[Collected data]
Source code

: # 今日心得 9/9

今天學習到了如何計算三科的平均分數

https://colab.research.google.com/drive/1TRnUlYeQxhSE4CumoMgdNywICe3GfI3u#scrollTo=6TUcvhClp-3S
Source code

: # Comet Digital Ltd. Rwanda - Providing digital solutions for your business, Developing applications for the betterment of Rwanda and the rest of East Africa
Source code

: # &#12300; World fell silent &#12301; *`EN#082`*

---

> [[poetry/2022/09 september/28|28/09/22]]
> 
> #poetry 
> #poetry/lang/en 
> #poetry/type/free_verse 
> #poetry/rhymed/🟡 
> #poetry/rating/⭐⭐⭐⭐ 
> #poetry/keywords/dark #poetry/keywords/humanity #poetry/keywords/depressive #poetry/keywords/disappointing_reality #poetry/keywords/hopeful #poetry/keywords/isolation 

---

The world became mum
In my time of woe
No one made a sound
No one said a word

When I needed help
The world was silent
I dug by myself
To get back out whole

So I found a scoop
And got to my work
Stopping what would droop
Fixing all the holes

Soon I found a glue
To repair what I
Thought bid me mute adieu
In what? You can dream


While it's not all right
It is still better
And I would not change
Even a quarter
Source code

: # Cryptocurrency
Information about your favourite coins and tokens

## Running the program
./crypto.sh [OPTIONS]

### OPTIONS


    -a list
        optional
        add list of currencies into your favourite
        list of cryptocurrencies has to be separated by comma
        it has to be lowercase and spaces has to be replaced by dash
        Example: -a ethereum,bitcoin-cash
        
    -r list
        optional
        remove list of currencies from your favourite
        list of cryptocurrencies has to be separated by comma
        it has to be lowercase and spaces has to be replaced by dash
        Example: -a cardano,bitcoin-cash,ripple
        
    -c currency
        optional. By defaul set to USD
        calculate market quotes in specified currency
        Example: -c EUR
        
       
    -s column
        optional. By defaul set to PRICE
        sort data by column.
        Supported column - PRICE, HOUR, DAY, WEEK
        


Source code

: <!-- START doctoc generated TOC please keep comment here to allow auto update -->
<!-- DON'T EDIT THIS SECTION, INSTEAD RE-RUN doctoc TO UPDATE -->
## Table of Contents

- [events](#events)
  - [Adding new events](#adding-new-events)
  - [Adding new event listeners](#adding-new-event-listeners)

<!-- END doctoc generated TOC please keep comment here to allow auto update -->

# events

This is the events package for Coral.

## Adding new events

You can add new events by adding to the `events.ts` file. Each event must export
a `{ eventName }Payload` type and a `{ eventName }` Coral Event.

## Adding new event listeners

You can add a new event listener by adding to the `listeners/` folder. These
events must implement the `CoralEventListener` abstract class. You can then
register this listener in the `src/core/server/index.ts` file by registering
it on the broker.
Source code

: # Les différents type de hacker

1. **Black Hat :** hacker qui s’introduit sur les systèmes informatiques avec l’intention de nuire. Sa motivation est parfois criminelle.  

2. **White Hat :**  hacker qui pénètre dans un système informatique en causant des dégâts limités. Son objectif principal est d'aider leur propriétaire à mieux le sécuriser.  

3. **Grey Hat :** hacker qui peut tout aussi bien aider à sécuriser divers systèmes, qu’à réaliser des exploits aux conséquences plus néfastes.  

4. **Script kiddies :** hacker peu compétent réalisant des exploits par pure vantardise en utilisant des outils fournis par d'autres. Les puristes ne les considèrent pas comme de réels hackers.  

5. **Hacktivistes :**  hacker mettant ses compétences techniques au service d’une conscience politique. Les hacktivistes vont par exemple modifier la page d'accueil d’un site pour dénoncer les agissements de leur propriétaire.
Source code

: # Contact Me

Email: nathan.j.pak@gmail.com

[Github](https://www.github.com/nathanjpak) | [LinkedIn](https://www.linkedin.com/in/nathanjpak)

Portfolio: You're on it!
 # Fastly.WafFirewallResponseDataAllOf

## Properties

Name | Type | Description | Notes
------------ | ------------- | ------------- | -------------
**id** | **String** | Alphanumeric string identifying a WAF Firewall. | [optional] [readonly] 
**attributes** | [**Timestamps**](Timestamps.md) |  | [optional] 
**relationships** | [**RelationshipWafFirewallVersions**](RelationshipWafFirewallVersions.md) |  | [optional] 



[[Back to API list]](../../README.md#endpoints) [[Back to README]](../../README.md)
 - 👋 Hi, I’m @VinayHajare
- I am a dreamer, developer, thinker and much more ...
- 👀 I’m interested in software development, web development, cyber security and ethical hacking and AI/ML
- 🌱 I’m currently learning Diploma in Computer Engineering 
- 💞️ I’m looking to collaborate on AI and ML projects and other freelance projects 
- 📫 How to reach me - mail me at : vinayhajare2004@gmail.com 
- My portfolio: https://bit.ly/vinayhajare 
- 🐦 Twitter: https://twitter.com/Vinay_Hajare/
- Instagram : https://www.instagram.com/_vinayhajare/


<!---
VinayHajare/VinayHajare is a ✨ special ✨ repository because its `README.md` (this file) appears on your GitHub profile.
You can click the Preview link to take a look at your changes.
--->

- _Assignment_
Copy each line of the data above that holds "poetry".

- _Expected answer_
> [[poetry/2022/09 september/28|28/09/22]]
> #poetry 
> #poetry/lang/en 
> #poetry/type/free_verse 
> #poetry/rhymed/🟡 
> #poetry/rating/⭐⭐⭐⭐ 
> #poetry/keywords/dark #poetry/keywords/humanity #poetry/keywords/depressive #poetry/keywords/disappointing_reality #poetry/keywords/hopeful #poetry/keywords/isolation 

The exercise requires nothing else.